Suppose that $Prf_1(m, n)$ is the numerical relation that holds when $m$ numbers a $T$-proof of the sentence numbered $n$, according to scheme 1 for numbering wffs and sequences of wffs. Likewise $Prf_2(m, n)$ is the relation that holds when $m$ numbers a $T$-proof of the sentence numbered $n$ according to a different numbering scheme 2.

Let $\mathsf{Prf_1}$ represent $Prf_1$ in $T$, and put $\Box_1\varphi =_{def}$ $\exists \mathsf{x}\mathsf{Prf_1(x,\overline{\ulcorner\varphi\urcorner})}$, where $\overline{\ulcorner\varphi\urcorner}$ is $T$'s standard numeral for the number for $\varphi$ under scheme 1. Similarly for $\Box_2\varphi$.

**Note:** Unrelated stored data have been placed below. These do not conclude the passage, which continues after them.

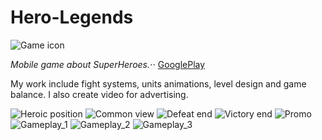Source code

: # Hero-Legends
![Game icon](https://github.com/Aywi-style/Hero-Legends/raw/main/Media/icon.png)

*Mobile game about SuperHeroes.*⋅⋅
[GooglePlay](https://play.google.com/store/apps/details?id=com.ZakiGames.HeroLegends3D "Application page")

My work include fight systems, units animations, level design and game balance.
I also create video for advertising.

![Heroic position](https://github.com/Aywi-style/Hero-Legends/raw/main/Media/img_1.png)
![Common view](https://github.com/Aywi-style/Hero-Legends/raw/main/Media/img_2.png)
![Defeat end](https://github.com/Aywi-style/Hero-Legends/raw/main/Media/img_3.png)
![Victory end](https://github.com/Aywi-style/Hero-Legends/raw/main/Media/img_4.png)
![Promo](https://github.com/Aywi-style/Hero-Legends/raw/main/Media/img_7.png)
![Gameplay_1](https://github.com/Aywi-style/Hero-Legends/raw/main/Media/img_5.png)
![Gameplay_2](https://github.com/Aywi-style/Hero-Legends/raw/main/Media/img_6.png)
![Gameplay_3](https://github.com/Aywi-style/Hero-Legends/raw/main/Media/img_8.png)
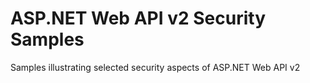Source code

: # ASP.NET Web API v2 Security Samples

Samples illustrating selected security aspects of ASP.NET Web API v2
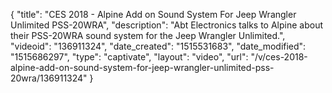{
    "title": "CES 2018 - Alpine Add on Sound System For Jeep Wrangler Unlimited PSS-20WRA",
    "description": "Abt Electronics talks to Alpine about their PSS-20WRA sound system for the Jeep Wrangler Unlimited.",
    "videoid": "136911324",
    "date_created": "1515531683",
    "date_modified": "1515686297",
    "type": "captivate",
    "layout": "video",
    "url": "\/v\/ces-2018-alpine-add-on-sound-system-for-jeep-wrangler-unlimited-pss-20wra\/136911324"
}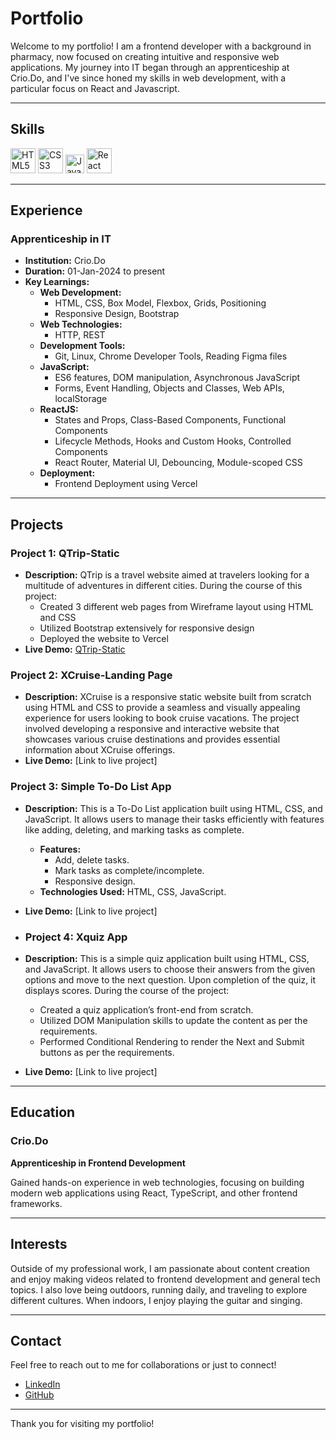 # Portfolio

Welcome to my portfolio! I am a frontend developer with a background in pharmacy, now focused on creating intuitive and responsive web applications. My journey into IT began through an apprenticeship at Crio.Do, and I've since honed my skills in web development, with a particular focus on React and Javascript.

---

## Skills

<p align='left'>
  <img src="https://upload.wikimedia.org/wikipedia/commons/thumb/6/61/HTML5_logo_and_wordmark.svg/2048px-HTML5_logo_and_wordmark.svg.png" alt="HTML5" width="40" height="40">
  <img src='https://upload.wikimedia.org/wikipedia/commons/thumb/d/d5/CSS3_logo_and_wordmark.svg/1200px-CSS3_logo_and_wordmark.svg.png' alt="CSS3" width="40" height="40">
  <img src='https://upload.wikimedia.org/wikipedia/commons/6/6a/JavaScript-logo.png' height='30' width='auto' alt="JavaScript">
  <img src="https://upload.wikimedia.org/wikipedia/commons/thumb/a/a7/React-icon.svg/1280px-React-icon.svg.png" alt="React" width="auto" height="40"/> 
</p>

---

## Experience


### Apprenticeship in IT
- **Institution:** Crio.Do
- **Duration:** 01-Jan-2024 to present
- **Key Learnings:**
  - **Web Development:**
    - HTML, CSS, Box Model, Flexbox, Grids, Positioning
    - Responsive Design, Bootstrap
  - **Web Technologies:**
    - HTTP, REST
  - **Development Tools:**
    - Git, Linux, Chrome Developer Tools, Reading Figma files
  - **JavaScript:**
    - ES6 features, DOM manipulation, Asynchronous JavaScript
    - Forms, Event Handling, Objects and Classes, Web APIs, localStorage
  - **ReactJS:**
    - States and Props, Class-Based Components, Functional Components
    - Lifecycle Methods, Hooks and Custom Hooks, Controlled Components
    - React Router, Material UI, Debouncing, Module-scoped CSS
  - **Deployment:**
    - Frontend Deployment using Vercel

---

## Projects

### Project 1: QTrip-Static
- **Description:** QTrip is a travel website aimed at travelers looking for a multitude of adventures in different cities. During the course of this project:
  - Created 3 different web pages from Wireframe layout using HTML and CSS
  - Utilized Bootstrap extensively for responsive design
  - Deployed the website to Vercel
- **Live Demo:** [QTrip-Static](https://qtrip-static-abdfvezzu-pranita-rajputs-projects.vercel.app) 

### Project 2: XCruise-Landing Page
- **Description:** XCruise is a responsive static website built from scratch using HTML and CSS to provide a seamless and visually appealing experience for users looking to book cruise vacations. The project involved developing a responsive and interactive website that showcases various cruise destinations and provides essential information about XCruise offerings.
- **Live Demo:** [Link to live project]

### Project 3: Simple To-Do List App
- **Description:** This is a To-Do List application built using HTML, CSS, and JavaScript. It allows users to manage their tasks efficiently with features like adding, deleting, and marking tasks as complete.
  - **Features:**
    - Add, delete tasks.
    - Mark tasks as complete/incomplete.
    - Responsive design.
  - **Technologies Used:** HTML, CSS, JavaScript.
- **Live Demo:** [Link to live project]

- ### Project 4: Xquiz App
- **Description:** This is a simple quiz application built using HTML, CSS, and JavaScript. It allows users to choose their answers from the given options and move to the next question. Upon completion of the quiz, it displays scores. During the course of the project:
  - Created a quiz application’s front-end from scratch.
  - Utilized DOM Manipulation skills to update the content as per the requirements.
  - Performed Conditional Rendering to render the Next and Submit buttons as per the requirements.
- **Live Demo:** [Link to live project] 

---

## Education

### Crio.Do
**Apprenticeship in Frontend Development**

Gained hands-on experience in web technologies, focusing on building modern web applications using React, TypeScript, and other frontend frameworks.

---

## Interests

Outside of my professional work, I am passionate about content creation and enjoy making videos related to frontend development and general tech topics. I also love being outdoors, running daily, and traveling to explore different cultures. When indoors, I enjoy playing the guitar and singing.

---

## Contact

Feel free to reach out to me for collaborations or just to connect!

- [LinkedIn](https://www.linkedin.com/)
- [GitHub](https://github.com/)

---

Thank you for visiting my portfolio!


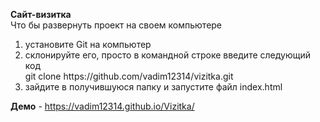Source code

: <b>Сайт-визитка</b></br>
Что бы развернуть проект на своем компьютере</br>
<ol>
<li>установите Git на компьютер</li>
<li>склонируйте его, просто в командной строке введите следующий код</br>
git clone https://github.com/vadim12314/vizitka.git </li>
<li>зайдите в получившуюся папку и запустите файл index.html</li>
</ol>

<b>Демо</b> - https://vadim12314.github.io/Vizitka/
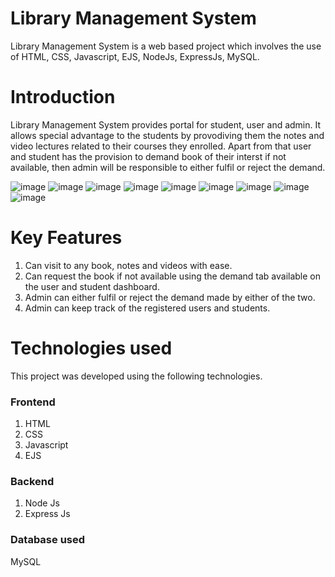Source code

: # Library Management System
Library Management System is a web based project which involves the use of HTML, CSS, Javascript, EJS, NodeJs, ExpressJs, MySQL. 

# Introduction
Library Management System provides portal for student, user and admin. It allows special advantage to the students by provodiving them the notes and video lectures
related to their courses they enrolled. Apart from that user and student has the provision to demand book of their interst if not available, then admin will be 
responsible to either fulfil or reject the demand.

![image](https://github.com/Harshgoel22/library/assets/97740299/c3d1e979-8712-46d8-97cf-724ee5102ba4)
![image](https://github.com/Harshgoel22/library/assets/97740299/ddcc9187-34f2-4d5f-87ae-b1dc3e588953)
![image](https://github.com/Harshgoel22/library/assets/97740299/eb202b41-954a-4ed8-8746-60add36762b9)
![image](https://github.com/Harshgoel22/library/assets/97740299/501a6081-4043-4a25-b812-09fa98df384d)
![image](https://github.com/Harshgoel22/library/assets/97740299/fbc99aaa-1059-4c7c-809c-a5a1b730e86e)
![image](https://github.com/Harshgoel22/library/assets/97740299/ed476199-7abb-40c1-8ec3-d5a386104cec)
![image](https://github.com/Harshgoel22/library/assets/97740299/8800d798-4ae4-48c6-94d0-83022e82fc31)
![image](https://github.com/Harshgoel22/library/assets/97740299/62be7d82-44df-44f4-a0eb-2417209266a9)
![image](https://github.com/Harshgoel22/library/assets/97740299/ae334f4e-4070-4d38-8d2e-a89372ab93e3)

# Key Features
1.  Can visit to any book, notes and videos with ease.
2.  Can request the book if not available using the demand tab available on the user and student dashboard.
3.  Admin can either fulfil or reject the demand made by either of the two.
4.  Admin can keep track of the registered users and students.

# Technologies used
This project was developed using the following technologies.

### Frontend
1.  HTML
2.  CSS
3.  Javascript
4.  EJS

### Backend
1. Node Js
2. Express Js

### Database used
MySQL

A) Is it known what are the (most general?) conditions on the relation between coding schemes 1 and 2 for which we have

$T \vdash \Box_1\varphi \leftrightarrow \Box_2\varphi$, for any sentence $\varphi$?

B) What are the nicest/weakest(?) "derivability conditions" on a box $\Box$ in $T$, which if satisfied by both $\Box_1$ and $\Box_2$, mean that $T$ can again prove that equivalence?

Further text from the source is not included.